To get a good kick from caffeine, most people need only drink a 6-ounce cup of coffee, about 100 milligrams. But on a popular pro-drug Web site, a visitor reported taking seven No Doz tablets, or 1,400 milligrams of caffeine, and compared the effects to a bad trip on LSD.Then, like many who get carried away with the world's most popular drug, the person wondered: "Can caffeine really do this?"
It can. And abuse of the legal stimulant is an emerging problem among young people, according to Northwestern University researchers, who recently analyzed three years' worth of cases reported to the Illinois Poison Center.
Symptoms include everything from nausea, vomiting and a racing heart to hallucinations, panic attacks, chest pains and trips to the emergency room.
In the study that was presented at the annual meeting of the American College of Emergency Physicians, the researchers found more than 250 cases of medical complications from ingesting caffeine supplements.

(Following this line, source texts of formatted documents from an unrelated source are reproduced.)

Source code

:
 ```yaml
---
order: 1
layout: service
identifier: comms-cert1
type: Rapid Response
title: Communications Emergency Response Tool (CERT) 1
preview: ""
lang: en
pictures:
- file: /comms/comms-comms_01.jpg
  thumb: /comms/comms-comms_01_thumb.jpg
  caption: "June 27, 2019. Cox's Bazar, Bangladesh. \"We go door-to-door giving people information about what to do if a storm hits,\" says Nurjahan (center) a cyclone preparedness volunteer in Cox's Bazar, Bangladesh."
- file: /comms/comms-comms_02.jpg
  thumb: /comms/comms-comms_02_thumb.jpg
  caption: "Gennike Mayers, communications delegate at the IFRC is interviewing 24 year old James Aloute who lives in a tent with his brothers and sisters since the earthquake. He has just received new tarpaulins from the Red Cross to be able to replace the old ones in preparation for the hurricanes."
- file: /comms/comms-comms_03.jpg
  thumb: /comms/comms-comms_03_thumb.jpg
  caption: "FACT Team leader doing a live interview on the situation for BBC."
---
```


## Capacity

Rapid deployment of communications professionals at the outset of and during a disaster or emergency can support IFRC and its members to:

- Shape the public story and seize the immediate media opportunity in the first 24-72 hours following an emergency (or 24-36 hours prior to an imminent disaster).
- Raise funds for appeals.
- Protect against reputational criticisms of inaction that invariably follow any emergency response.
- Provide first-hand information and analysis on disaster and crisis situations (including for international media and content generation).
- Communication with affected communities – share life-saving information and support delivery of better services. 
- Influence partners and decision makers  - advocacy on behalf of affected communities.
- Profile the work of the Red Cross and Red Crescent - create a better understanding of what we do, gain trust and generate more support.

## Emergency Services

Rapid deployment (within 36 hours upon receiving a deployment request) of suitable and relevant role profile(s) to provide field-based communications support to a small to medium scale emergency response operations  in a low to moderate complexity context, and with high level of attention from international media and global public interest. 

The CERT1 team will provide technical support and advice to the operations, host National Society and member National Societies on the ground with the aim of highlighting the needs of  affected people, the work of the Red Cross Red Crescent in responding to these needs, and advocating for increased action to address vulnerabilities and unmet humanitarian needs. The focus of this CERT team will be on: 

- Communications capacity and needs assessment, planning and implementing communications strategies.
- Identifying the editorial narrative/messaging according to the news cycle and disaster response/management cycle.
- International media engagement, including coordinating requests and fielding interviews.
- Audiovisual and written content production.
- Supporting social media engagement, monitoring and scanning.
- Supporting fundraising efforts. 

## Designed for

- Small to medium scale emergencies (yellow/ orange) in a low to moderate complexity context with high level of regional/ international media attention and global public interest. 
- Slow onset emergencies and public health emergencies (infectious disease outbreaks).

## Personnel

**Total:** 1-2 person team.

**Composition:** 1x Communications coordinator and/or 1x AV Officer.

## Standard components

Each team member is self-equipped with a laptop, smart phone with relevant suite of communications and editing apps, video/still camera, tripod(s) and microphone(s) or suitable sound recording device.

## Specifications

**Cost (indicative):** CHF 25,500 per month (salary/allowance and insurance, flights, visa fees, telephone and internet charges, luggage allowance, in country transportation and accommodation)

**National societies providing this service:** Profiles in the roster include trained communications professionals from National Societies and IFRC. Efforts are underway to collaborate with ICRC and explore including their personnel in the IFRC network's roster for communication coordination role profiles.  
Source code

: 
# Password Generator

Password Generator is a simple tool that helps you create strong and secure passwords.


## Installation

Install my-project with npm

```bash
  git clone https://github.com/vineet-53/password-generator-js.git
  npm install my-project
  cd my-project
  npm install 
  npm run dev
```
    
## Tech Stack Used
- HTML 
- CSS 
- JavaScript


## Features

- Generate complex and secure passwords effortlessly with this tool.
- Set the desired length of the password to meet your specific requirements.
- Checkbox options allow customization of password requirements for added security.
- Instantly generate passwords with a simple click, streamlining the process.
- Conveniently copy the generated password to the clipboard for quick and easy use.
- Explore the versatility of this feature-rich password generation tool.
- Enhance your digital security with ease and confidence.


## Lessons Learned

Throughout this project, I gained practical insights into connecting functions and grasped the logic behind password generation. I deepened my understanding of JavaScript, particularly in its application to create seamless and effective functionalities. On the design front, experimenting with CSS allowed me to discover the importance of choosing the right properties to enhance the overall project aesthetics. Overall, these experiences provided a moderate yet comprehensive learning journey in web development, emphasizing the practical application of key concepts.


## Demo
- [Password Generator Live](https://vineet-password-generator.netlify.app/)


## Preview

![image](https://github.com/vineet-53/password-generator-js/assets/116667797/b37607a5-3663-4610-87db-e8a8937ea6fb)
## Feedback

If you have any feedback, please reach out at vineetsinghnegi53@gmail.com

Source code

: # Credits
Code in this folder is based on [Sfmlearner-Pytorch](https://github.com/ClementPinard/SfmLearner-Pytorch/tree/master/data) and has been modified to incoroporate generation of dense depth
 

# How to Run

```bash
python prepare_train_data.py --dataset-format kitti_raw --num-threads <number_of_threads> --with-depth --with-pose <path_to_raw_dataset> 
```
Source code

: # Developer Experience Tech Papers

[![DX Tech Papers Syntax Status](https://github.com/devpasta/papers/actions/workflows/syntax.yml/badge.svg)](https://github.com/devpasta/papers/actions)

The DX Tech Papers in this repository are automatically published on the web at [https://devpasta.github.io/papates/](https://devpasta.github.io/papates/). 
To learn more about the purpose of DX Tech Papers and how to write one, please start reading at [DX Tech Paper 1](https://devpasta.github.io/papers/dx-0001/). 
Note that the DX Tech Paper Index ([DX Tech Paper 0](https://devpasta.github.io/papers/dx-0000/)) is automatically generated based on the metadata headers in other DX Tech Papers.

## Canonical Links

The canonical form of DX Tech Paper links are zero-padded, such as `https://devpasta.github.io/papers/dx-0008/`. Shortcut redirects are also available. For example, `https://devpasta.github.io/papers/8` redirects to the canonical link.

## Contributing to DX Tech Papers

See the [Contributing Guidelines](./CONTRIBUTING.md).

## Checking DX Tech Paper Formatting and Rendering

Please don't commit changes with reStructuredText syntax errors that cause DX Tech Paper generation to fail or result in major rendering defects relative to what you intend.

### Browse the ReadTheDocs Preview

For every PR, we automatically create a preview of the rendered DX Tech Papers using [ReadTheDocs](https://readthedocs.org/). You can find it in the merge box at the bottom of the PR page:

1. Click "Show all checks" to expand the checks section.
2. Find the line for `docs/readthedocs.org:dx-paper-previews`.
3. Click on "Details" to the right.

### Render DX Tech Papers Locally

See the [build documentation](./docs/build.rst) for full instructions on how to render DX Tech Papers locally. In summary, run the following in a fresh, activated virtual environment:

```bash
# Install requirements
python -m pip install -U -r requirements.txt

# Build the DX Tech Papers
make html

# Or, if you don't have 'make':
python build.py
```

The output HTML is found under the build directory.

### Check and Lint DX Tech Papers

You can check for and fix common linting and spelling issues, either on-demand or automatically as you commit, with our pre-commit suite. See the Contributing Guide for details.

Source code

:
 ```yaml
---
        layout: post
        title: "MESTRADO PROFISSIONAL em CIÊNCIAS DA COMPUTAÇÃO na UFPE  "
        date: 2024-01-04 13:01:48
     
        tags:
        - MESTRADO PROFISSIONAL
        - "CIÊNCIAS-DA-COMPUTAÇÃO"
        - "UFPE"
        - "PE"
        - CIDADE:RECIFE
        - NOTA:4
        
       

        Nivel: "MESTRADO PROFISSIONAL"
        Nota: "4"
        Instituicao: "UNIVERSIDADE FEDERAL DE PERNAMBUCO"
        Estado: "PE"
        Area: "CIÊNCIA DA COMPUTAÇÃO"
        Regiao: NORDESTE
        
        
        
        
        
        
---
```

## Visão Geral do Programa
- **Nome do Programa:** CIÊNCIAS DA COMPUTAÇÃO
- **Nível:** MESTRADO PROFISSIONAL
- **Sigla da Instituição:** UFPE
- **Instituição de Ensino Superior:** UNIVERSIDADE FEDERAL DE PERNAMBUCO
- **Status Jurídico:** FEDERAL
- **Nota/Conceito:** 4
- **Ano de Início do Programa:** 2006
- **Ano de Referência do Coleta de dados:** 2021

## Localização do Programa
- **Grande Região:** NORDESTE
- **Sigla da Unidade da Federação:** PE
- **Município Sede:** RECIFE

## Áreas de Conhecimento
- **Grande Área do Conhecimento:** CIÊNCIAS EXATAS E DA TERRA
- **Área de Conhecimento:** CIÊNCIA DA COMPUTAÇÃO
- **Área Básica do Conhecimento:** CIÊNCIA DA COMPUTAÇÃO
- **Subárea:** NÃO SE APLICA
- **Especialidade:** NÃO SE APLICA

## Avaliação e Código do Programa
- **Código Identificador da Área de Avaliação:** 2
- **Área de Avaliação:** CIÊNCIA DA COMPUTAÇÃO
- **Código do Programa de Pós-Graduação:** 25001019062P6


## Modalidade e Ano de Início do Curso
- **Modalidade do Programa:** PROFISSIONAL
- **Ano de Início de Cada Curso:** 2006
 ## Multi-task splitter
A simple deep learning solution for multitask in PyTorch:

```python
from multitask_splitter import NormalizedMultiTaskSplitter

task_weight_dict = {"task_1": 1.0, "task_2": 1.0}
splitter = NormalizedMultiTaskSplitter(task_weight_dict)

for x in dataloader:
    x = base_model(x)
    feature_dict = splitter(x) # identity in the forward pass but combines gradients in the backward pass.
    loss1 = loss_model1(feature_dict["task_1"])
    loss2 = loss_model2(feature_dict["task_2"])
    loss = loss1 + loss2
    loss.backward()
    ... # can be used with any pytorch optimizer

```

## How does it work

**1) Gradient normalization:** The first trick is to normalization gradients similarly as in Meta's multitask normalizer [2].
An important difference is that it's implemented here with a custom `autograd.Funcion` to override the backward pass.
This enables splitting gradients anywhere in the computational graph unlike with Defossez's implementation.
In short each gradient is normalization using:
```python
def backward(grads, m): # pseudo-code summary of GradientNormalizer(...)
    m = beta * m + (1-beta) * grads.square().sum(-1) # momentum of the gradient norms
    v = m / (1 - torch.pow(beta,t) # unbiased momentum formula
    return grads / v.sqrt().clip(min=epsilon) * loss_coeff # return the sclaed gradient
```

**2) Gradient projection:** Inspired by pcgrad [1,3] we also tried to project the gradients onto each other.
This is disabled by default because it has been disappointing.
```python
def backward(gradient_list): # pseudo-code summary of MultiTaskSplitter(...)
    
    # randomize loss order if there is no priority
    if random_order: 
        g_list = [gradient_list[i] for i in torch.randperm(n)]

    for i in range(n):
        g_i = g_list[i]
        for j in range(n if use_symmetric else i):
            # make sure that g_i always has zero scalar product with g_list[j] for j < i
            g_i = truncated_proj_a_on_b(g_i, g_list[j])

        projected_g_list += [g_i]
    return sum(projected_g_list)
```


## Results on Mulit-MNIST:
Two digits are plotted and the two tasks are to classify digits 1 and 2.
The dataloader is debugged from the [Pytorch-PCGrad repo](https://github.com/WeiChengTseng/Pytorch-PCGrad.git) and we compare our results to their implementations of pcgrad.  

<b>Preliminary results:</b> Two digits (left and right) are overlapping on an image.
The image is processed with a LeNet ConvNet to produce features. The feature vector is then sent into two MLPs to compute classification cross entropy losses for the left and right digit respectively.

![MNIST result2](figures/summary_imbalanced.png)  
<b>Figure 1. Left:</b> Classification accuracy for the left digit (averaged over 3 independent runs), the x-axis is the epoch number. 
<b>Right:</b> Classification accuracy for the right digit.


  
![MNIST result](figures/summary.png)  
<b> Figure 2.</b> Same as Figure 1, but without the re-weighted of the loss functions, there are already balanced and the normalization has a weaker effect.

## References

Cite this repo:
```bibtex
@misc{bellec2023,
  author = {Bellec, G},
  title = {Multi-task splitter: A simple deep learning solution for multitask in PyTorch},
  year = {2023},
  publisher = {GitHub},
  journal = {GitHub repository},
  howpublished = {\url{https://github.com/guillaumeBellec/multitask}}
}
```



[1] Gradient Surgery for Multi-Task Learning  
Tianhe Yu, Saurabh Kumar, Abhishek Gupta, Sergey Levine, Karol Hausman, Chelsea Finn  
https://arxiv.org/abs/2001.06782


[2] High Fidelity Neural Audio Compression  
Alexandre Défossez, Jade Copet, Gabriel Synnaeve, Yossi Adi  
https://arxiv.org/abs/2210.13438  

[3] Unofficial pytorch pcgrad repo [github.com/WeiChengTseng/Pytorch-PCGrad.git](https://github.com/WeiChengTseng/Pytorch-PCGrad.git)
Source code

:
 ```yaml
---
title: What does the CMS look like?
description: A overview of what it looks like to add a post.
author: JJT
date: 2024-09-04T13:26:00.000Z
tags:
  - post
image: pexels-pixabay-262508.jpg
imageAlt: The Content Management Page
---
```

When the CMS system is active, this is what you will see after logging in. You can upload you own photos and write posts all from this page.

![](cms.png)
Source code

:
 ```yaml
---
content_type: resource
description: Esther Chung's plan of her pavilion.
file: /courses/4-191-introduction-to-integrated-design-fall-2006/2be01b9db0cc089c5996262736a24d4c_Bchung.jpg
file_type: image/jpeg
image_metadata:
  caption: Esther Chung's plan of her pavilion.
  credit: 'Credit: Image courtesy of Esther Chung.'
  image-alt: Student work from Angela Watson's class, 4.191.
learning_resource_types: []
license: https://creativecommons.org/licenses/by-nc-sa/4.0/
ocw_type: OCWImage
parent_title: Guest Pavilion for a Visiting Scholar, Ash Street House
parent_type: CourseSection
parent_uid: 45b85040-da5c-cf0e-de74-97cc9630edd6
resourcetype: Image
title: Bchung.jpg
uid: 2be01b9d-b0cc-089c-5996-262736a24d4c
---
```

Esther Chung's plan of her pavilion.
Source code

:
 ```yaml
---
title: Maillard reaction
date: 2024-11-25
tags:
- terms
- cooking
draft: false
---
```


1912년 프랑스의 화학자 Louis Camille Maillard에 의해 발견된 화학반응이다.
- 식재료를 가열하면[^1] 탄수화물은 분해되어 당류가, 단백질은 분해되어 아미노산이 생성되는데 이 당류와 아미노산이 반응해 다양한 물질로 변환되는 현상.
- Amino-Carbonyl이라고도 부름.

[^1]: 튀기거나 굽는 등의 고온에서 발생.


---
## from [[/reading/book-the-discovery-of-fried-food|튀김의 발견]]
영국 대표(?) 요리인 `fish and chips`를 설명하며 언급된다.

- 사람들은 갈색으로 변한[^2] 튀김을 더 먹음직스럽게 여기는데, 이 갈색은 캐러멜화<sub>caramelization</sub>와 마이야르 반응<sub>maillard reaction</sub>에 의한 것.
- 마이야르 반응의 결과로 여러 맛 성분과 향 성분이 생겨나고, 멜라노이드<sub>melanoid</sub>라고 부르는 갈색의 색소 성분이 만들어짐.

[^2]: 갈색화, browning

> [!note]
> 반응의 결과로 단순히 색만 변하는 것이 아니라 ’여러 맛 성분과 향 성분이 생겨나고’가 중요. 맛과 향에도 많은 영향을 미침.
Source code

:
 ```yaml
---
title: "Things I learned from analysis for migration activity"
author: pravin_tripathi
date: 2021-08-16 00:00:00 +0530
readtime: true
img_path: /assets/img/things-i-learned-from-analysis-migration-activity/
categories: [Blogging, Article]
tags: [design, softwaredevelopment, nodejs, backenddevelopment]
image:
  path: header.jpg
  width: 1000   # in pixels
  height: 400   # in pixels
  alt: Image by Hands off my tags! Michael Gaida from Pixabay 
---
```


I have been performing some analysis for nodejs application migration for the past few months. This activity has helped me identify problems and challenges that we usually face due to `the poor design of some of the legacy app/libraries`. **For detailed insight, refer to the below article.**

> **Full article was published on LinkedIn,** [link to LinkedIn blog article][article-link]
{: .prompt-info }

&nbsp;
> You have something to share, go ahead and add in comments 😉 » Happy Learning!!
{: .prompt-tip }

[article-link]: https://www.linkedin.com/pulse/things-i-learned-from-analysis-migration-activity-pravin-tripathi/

Twelve percent of those cases required hospitalization, including in the intensive-care unit. The average age of the caffeine abusers was 21.
"Part of the problem is that people do not think of caffeine as a drug but rather as a food product," said study author Danielle McCarthy.
Columbia College Chicago freshman Kate Kelly, 18, began taking caffeine pills for energy after an all-nighter at her friend's 16th birthday party. As a junior at Evanston Township High School, she took four a day; two in the morning and two more throughout the day. "My friends and I also drank Red Bull when we were tired; often it was our breakfast," she said.